Robert Deeble – 13 Stories

Music Reviews Robert Deeble
Robert Deeble – 13 Stories

On his third album, Deeble uses little more than an acoustic guitar and his winsome Jeff Tweedy croon to maneuver through a stark landscape littered with lonely idealists and broken metaphors. One minute he’s following the trajectory of “The Boy with the California Sun,”—an epic depicting a tragic character forced to jump into the sea at gunpoint that’s part TV drama, part Book of Revelation—the next he’s imagining Emily Dickinson as a bohemian escapist, draping creeping electric-guitar lines over “The Secret Life of Emily Dickinson.” Before he’s done he’ll reinterpret the Velvet Underground’s “I’ll Be Your Mirror” with an even more achingly naked rendition and trudge off through the dank vignettes of Dostoevsky’s The Brothers Karamazov in “A Russian Murder Ballad,” a windblown acoustic guitar tune traced by the far-off rumble of strings. Throughout, Deeble’s verse is as evocative as it is evasive, compelling for its rich literate depth, though occasionally a bit too impenetrable and impersonal.

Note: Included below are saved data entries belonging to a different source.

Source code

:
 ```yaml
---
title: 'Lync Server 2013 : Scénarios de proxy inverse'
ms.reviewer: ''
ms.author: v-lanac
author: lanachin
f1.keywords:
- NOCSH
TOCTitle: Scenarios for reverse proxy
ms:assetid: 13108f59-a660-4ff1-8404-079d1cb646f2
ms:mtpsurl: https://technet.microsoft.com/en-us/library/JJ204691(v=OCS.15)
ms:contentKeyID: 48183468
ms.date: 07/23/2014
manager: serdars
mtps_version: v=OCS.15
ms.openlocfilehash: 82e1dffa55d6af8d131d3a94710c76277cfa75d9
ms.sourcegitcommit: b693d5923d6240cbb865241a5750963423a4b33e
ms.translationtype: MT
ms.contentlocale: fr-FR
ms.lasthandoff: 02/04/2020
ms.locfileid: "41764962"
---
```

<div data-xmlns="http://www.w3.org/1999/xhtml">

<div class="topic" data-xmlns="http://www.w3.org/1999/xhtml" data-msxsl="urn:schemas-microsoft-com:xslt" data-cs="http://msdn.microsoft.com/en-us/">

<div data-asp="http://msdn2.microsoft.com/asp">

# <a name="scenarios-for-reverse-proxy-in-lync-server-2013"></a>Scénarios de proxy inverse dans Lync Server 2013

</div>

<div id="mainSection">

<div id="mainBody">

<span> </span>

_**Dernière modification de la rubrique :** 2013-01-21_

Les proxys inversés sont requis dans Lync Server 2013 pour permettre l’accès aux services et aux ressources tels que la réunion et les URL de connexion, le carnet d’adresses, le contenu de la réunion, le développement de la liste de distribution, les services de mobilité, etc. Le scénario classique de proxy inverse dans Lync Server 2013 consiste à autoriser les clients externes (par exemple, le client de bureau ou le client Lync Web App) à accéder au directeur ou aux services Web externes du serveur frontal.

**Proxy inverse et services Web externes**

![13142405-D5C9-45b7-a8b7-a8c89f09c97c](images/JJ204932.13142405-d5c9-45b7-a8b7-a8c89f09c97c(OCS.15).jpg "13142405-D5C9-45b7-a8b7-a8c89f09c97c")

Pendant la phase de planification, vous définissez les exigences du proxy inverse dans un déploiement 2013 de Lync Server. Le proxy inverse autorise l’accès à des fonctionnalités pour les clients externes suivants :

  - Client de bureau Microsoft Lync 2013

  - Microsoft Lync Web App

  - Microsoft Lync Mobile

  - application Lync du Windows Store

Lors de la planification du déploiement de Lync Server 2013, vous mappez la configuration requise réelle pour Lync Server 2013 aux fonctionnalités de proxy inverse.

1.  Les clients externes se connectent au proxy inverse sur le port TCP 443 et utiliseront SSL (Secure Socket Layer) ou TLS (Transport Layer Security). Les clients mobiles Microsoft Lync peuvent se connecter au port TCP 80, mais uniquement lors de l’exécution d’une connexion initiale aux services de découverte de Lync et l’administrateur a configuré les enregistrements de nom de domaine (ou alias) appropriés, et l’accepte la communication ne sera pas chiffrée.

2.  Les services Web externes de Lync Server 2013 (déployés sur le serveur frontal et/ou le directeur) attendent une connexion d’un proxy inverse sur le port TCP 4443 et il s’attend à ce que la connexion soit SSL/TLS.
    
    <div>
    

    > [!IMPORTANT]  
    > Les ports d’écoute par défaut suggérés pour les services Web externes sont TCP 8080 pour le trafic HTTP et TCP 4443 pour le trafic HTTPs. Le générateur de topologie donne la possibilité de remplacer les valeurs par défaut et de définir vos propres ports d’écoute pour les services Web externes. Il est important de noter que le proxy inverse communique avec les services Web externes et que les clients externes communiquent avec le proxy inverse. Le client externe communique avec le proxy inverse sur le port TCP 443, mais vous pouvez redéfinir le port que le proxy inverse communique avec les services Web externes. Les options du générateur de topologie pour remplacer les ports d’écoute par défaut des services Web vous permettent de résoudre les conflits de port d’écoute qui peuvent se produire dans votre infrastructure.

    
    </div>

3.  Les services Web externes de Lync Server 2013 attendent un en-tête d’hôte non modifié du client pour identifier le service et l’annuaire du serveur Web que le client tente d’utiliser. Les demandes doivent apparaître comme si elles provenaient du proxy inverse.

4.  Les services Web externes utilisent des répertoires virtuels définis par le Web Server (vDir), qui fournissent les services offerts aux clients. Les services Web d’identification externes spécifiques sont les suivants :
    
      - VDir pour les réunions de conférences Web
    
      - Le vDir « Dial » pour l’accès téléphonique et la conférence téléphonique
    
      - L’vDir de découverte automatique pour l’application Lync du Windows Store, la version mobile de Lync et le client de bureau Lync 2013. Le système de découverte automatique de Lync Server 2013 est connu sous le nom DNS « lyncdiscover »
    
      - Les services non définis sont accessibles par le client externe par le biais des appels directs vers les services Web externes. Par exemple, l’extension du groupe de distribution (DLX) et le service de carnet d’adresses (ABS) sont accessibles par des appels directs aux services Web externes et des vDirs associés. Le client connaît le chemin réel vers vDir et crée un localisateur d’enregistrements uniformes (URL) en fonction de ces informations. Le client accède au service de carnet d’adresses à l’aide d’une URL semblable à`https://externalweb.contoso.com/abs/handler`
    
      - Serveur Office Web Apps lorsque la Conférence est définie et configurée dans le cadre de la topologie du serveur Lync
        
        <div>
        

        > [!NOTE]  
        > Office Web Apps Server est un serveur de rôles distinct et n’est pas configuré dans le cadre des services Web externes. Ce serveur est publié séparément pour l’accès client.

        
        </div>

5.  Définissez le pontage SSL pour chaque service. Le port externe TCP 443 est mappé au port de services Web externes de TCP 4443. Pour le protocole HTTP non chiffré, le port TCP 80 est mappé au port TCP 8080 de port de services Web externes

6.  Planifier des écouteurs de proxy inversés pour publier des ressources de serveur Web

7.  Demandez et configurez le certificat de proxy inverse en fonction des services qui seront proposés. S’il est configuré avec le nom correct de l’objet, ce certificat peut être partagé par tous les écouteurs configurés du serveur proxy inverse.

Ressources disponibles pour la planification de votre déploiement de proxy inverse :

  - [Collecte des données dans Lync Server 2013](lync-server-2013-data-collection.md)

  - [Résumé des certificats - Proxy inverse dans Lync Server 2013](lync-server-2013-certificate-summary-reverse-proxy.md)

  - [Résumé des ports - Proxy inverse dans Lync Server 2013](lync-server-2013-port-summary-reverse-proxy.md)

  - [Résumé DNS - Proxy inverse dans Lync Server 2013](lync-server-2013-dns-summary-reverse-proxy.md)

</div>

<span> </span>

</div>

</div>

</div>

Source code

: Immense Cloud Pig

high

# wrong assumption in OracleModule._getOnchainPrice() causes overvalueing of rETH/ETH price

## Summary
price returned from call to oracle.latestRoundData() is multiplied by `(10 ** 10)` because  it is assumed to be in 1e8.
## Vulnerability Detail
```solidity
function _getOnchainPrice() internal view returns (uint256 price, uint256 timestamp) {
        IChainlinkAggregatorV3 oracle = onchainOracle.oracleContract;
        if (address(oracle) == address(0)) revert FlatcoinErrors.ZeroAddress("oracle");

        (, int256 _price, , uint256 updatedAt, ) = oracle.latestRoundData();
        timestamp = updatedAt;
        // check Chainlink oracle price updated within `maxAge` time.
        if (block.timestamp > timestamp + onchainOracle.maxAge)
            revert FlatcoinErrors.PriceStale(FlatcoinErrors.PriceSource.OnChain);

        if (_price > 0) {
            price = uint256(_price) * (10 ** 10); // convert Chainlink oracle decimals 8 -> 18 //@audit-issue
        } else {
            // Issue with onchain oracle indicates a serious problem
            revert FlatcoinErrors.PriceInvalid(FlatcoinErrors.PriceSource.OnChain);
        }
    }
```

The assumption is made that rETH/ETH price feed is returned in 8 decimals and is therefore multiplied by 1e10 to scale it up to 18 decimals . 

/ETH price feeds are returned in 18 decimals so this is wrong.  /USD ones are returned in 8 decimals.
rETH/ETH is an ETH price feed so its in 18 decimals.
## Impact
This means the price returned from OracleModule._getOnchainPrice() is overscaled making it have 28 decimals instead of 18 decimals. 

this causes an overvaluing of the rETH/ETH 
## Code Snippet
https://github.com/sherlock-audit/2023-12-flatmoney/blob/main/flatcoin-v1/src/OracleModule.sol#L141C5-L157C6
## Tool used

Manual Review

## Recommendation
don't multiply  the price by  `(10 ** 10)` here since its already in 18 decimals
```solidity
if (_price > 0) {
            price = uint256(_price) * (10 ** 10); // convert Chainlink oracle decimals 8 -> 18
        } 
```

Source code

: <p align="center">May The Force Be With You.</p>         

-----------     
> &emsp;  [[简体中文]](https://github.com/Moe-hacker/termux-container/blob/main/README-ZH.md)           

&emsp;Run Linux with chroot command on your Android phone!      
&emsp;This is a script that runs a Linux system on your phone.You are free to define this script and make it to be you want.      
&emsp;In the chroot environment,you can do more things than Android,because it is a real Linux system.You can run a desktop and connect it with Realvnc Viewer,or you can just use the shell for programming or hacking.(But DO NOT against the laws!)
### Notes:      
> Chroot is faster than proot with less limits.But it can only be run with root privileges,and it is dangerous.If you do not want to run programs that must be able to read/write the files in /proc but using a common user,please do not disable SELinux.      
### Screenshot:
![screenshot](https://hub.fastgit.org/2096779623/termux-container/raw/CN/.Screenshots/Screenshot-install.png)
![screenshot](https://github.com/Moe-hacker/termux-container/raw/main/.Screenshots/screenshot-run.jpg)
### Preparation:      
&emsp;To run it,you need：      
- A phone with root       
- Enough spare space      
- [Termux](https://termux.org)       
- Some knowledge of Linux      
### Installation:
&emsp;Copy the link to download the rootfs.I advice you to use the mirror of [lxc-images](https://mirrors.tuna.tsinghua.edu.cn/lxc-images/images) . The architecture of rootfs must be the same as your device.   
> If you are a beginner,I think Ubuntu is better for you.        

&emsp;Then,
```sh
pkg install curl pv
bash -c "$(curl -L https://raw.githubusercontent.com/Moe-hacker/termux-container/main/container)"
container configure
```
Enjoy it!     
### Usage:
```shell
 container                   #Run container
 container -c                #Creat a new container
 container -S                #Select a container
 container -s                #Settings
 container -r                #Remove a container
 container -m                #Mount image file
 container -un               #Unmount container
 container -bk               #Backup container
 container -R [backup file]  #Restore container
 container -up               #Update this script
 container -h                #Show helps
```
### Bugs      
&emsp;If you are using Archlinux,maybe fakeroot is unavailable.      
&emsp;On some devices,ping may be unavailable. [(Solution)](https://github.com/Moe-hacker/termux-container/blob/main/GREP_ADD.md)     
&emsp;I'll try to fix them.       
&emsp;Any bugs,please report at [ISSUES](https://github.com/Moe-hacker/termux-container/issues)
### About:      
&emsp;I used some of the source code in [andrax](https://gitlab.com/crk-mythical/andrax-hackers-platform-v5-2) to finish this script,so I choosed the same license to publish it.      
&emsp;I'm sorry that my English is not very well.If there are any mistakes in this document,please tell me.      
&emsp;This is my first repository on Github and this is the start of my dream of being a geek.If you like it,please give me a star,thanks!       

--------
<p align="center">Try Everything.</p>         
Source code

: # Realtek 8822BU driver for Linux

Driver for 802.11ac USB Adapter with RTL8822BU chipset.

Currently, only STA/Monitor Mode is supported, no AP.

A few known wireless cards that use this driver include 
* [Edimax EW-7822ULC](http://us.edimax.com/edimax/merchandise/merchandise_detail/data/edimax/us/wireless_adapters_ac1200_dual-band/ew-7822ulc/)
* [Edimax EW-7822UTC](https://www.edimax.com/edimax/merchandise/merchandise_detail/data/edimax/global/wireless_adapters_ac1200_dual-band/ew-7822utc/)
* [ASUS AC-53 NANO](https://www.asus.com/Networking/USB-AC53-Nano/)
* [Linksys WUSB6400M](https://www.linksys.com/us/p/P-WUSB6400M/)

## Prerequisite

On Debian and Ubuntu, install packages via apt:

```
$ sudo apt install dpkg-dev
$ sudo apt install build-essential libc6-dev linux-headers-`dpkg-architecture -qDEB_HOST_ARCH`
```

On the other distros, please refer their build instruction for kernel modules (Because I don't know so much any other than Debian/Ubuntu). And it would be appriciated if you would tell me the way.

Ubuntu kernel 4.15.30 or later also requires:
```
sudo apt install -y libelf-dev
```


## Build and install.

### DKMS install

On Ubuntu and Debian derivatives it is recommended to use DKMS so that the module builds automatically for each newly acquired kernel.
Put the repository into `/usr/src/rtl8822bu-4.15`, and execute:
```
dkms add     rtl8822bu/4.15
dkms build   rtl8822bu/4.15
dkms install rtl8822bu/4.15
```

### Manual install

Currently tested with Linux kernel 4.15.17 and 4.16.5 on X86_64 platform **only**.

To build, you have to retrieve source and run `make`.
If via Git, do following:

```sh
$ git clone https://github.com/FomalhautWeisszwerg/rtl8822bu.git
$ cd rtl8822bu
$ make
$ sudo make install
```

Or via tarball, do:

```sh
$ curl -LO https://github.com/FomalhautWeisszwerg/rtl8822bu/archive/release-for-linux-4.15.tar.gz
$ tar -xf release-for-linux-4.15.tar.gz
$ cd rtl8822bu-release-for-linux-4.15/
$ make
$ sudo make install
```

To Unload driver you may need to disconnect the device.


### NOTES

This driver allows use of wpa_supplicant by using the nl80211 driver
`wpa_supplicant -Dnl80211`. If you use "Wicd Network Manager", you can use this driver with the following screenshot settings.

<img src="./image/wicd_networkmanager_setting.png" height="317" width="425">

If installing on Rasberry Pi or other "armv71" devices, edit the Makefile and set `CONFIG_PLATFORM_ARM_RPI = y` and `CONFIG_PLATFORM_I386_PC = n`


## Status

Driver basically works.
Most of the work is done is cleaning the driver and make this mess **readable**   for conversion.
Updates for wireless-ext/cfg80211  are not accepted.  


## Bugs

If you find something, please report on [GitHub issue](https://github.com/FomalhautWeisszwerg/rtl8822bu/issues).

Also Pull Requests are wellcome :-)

And while he’s a fine arranger, his lyrical acumen is often forced to carry a disproportionate amount of the album’s conceptual weight. Although always appropriate for the tone of his writing, Deeble’s melodies blend together making moments like the gospel-inflected piano strikes of “Jack’s Diary,”— a song that manages to breathe a little life into the on-the-road genre of songs—stand out all the more. At times, Deeble uses the hypnotic, skeletal arrangements to his benefit, his skittering melodies bobbing in a drab ether over rich acoustic-guitar picking and slight harmonica in “Blue,” a song that drops some of the lyrical pretense, coming at the listener more directly. In such moments, he’s truly an arresting talent, able to gain entry to places rarely imagined by most songwriters.